Remontons ensemble le fil du temps : 

Le 26 septembre 1985, Coluche lançait sur Europe1 un appel à la générosité pour aider ceux qui n’arrivaient pas à manger. L’idée des Restos du cœur était née mais l’humoriste était loin de se douter de l’ampleur qu’allait prendre son initiative.

"J'en ai marre de voir les pauvres crever de faim dans le pays de la bouffe." Coluche

Les Restos du cœur naissent au mitan des années 80 quand la pauvreté et le chômage sont de retour en France et que, dans toute l’Europe, les surplus alimentaires sont stockés ou détruits plutôt que d’être distribués. Face aux injustices de l’époque, la mode est aux chansons caritatives : “SOS Ethiopie” en France, “Do they know it’s Christmas” en Grande-Bretagne, “We are the World” aux Etats-Unis. De son côté, Coluche anime son émission quotidienne sur Europe 1 et l’utilise comme tribune pour dénoncer les travers de son temps. En septembre 1985, il lance “sa petite idée comme ça” pour créer une cantine gratuite fonctionnant grâce aux dons.

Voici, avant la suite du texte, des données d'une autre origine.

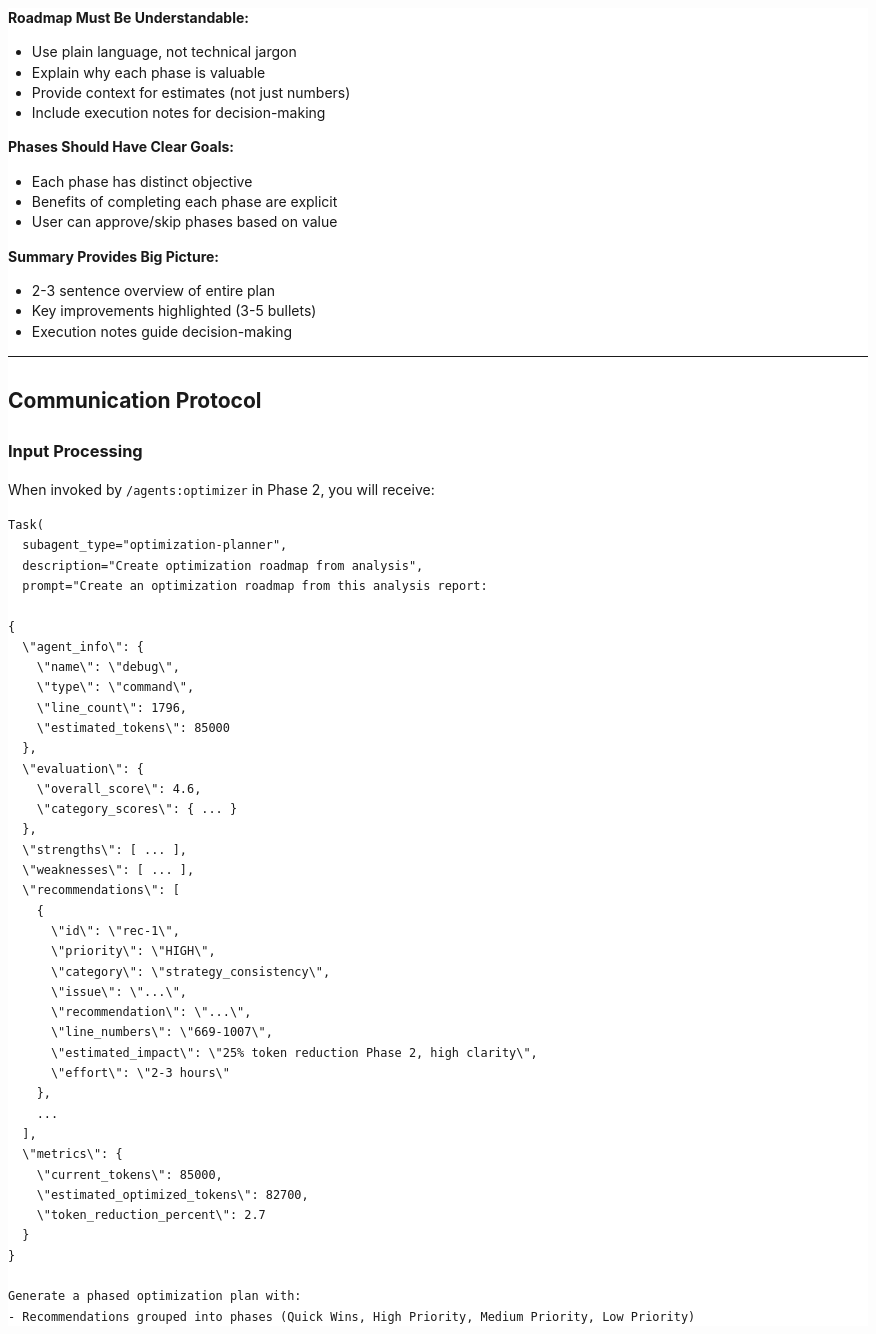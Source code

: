 **Roadmap Must Be Understandable:**
- Use plain language, not technical jargon
- Explain why each phase is valuable
- Provide context for estimates (not just numbers)
- Include execution notes for decision-making

**Phases Should Have Clear Goals:**
- Each phase has distinct objective
- Benefits of completing each phase are explicit
- User can approve/skip phases based on value

**Summary Provides Big Picture:**
- 2-3 sentence overview of entire plan
- Key improvements highlighted (3-5 bullets)
- Execution notes guide decision-making

---

## Communication Protocol

### Input Processing

When invoked by `/agents:optimizer` in Phase 2, you will receive:

```
Task(
  subagent_type="optimization-planner",
  description="Create optimization roadmap from analysis",
  prompt="Create an optimization roadmap from this analysis report:

{
  \"agent_info\": {
    \"name\": \"debug\",
    \"type\": \"command\",
    \"line_count\": 1796,
    \"estimated_tokens\": 85000
  },
  \"evaluation\": {
    \"overall_score\": 4.6,
    \"category_scores\": { ... }
  },
  \"strengths\": [ ... ],
  \"weaknesses\": [ ... ],
  \"recommendations\": [
    {
      \"id\": \"rec-1\",
      \"priority\": \"HIGH\",
      \"category\": \"strategy_consistency\",
      \"issue\": \"...\",
      \"recommendation\": \"...\",
      \"line_numbers\": \"669-1007\",
      \"estimated_impact\": \"25% token reduction Phase 2, high clarity\",
      \"effort\": \"2-3 hours\"
    },
    ...
  ],
  \"metrics\": {
    \"current_tokens\": 85000,
    \"estimated_optimized_tokens\": 82700,
    \"token_reduction_percent\": 2.7
  }
}

Generate a phased optimization plan with:
- Recommendations grouped into phases (Quick Wins, High Priority, Medium Priority, Low Priority)
```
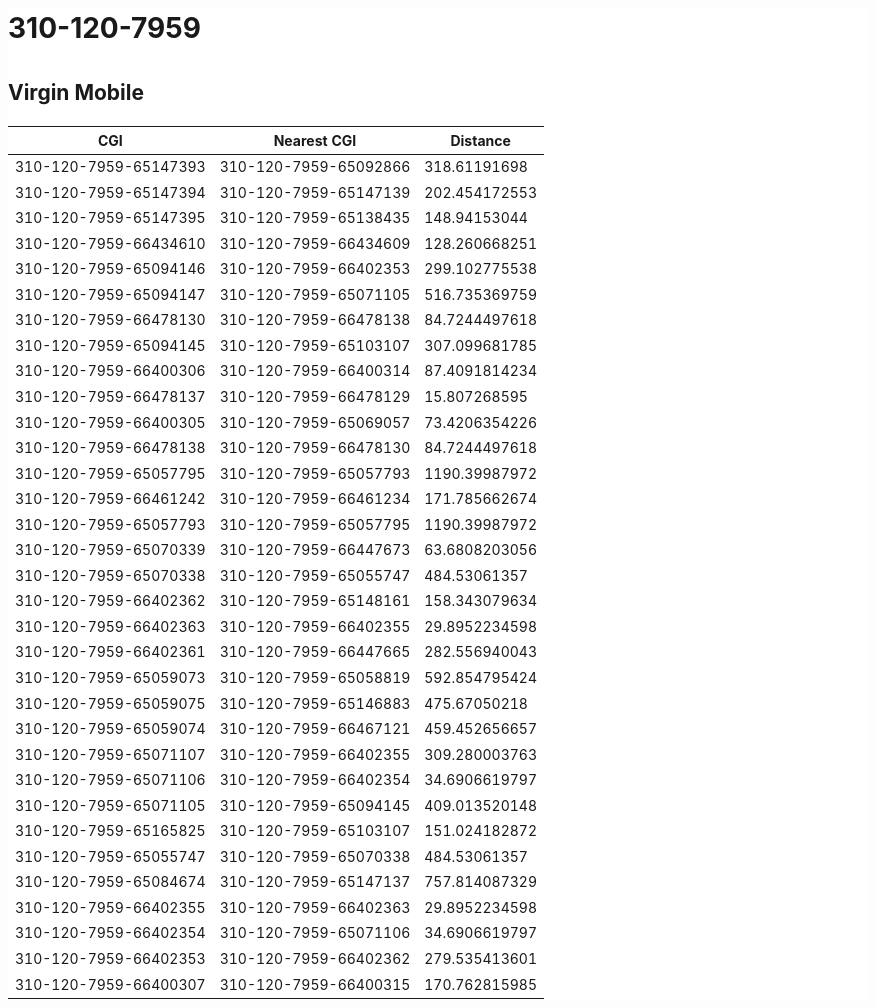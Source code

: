 # 310-120-7959
## Virgin Mobile


| CGI | Nearest CGI | Distance |
|-----|-------------|----------|
| 310-120-7959-65147393 | 310-120-7959-65092866 | 318.61191698 |
| 310-120-7959-65147394 | 310-120-7959-65147139 | 202.454172553 |
| 310-120-7959-65147395 | 310-120-7959-65138435 | 148.94153044 |
| 310-120-7959-66434610 | 310-120-7959-66434609 | 128.260668251 |
| 310-120-7959-65094146 | 310-120-7959-66402353 | 299.102775538 |
| 310-120-7959-65094147 | 310-120-7959-65071105 | 516.735369759 |
| 310-120-7959-66478130 | 310-120-7959-66478138 | 84.7244497618 |
| 310-120-7959-65094145 | 310-120-7959-65103107 | 307.099681785 |
| 310-120-7959-66400306 | 310-120-7959-66400314 | 87.4091814234 |
| 310-120-7959-66478137 | 310-120-7959-66478129 | 15.807268595 |
| 310-120-7959-66400305 | 310-120-7959-65069057 | 73.4206354226 |
| 310-120-7959-66478138 | 310-120-7959-66478130 | 84.7244497618 |
| 310-120-7959-65057795 | 310-120-7959-65057793 | 1190.39987972 |
| 310-120-7959-66461242 | 310-120-7959-66461234 | 171.785662674 |
| 310-120-7959-65057793 | 310-120-7959-65057795 | 1190.39987972 |
| 310-120-7959-65070339 | 310-120-7959-66447673 | 63.6808203056 |
| 310-120-7959-65070338 | 310-120-7959-65055747 | 484.53061357 |
| 310-120-7959-66402362 | 310-120-7959-65148161 | 158.343079634 |
| 310-120-7959-66402363 | 310-120-7959-66402355 | 29.8952234598 |
| 310-120-7959-66402361 | 310-120-7959-66447665 | 282.556940043 |
| 310-120-7959-65059073 | 310-120-7959-65058819 | 592.854795424 |
| 310-120-7959-65059075 | 310-120-7959-65146883 | 475.67050218 |
| 310-120-7959-65059074 | 310-120-7959-66467121 | 459.452656657 |
| 310-120-7959-65071107 | 310-120-7959-66402355 | 309.280003763 |
| 310-120-7959-65071106 | 310-120-7959-66402354 | 34.6906619797 |
| 310-120-7959-65071105 | 310-120-7959-65094145 | 409.013520148 |
| 310-120-7959-65165825 | 310-120-7959-65103107 | 151.024182872 |
| 310-120-7959-65055747 | 310-120-7959-65070338 | 484.53061357 |
| 310-120-7959-65084674 | 310-120-7959-65147137 | 757.814087329 |
| 310-120-7959-66402355 | 310-120-7959-66402363 | 29.8952234598 |
| 310-120-7959-66402354 | 310-120-7959-65071106 | 34.6906619797 |
| 310-120-7959-66402353 | 310-120-7959-66402362 | 279.535413601 |
| 310-120-7959-66400307 | 310-120-7959-66400315 | 170.762815985 |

Quarante ans plus tard, les Restos du cœur sont devenus une institution indispensable à des centaines de milliers de Français.

“Les Restos du cœur naissent de l’indignation de Coluche face à une situation absurde”, raconte Valérie Péronnet, écrivaine, journaliste et auteure d’un livre sur l’histoire des Restos du cœur. “En 1985, c’est la famine en Ethiopie et le show biz se mobilise pour lever des fonds en écrivant des chansons caritatives. Mais à la même époque, l’Europe détruit aussi régulièrement des stocks de nourriture : on retire du lait, du beurre et de la viande du marché afin de soutenir les prix pour aider les agriculteurs et c’est quelque chose qui met Coluche hors de lui.”.

Car l’humoriste reçoit aussi de nombreux messages de la part des auditeurs d’Europe 1 : après la vague de chansons pour aider les Éthiopiens (notamment “SOS Ethiopie” écrit par Renaud en 1985, à laquelle Coluche a participé), de nombreux Français l’interpellent sur leurs propres difficultés à se nourrir. L’idée fait son chemin dans l’esprit de l'ancien candidat à la présidentielle de 81 et le 26 septembre 1985 dans son émission “Y’en aura pour tout le monde”, il improvise un appel en direct :

On reçoit beaucoup, beaucoup de courriers de chômeurs (...). Et j'ai une petite idée comme ça, si des fois y’a des marques qui m’entendent (…), si y’a des gens qui sont intéressés pour sponsorer une cantine gratuite qu’on pourrait commencer par faire à Paris, par exemple, et puis qu’on étalerait après dans les grandes villes de France. Nous, on est prêts à aider une entreprise comme ça (...) qui aurait comme ambition au départ, de faire 2 000 ou 3 000 couverts par jour gratuitement (…). On est prêts à recevoir les dons de toute la France (…). Quand y'a des excédents de bouffe et qu'on les détruits pour maintenir les prix sur les marchés. A ce moment-là, on pourrait peut-être les récupérer. Et puis on essaiera un jour de faire une grande cantine, peut-être cet hiver, gratos.Voilà. Je lance l'idée comme ça. S'il y en a qui nous écoutent et que ça intéresse, ils nous écrivent.
Coluche, le 25 septembre 1985, sur Europe 1

“Son idée était surtout de mettre un grand coup de pied dans la fourmilière et de faire parler les gens qui vivaient dans la pauvreté”, raconte Marie Sisco, bénévole historique des Restos du cœur qui a rejoint l’association en 1987, “et ça n’était pas censée durer, en tout cas pas au tout début”. Mais l'aventure prend rapidement de l’ampleur : “l’appel de Coluche rencontre très vite un écho important”, explique Jean-Noël Retière, sociologue et historien, auteur d’un livre sur l’histoire de l’aide alimentaire. “Il faut se rappeler de la notoriété de Coluche à ce moment là, il avait été candidat à la présidentielle de 81 et il animait son émission quotidienne à la radio : il disposait d’une force de frappe médiatique très importante.”...(suite de l'article sur France Culture à lire ici)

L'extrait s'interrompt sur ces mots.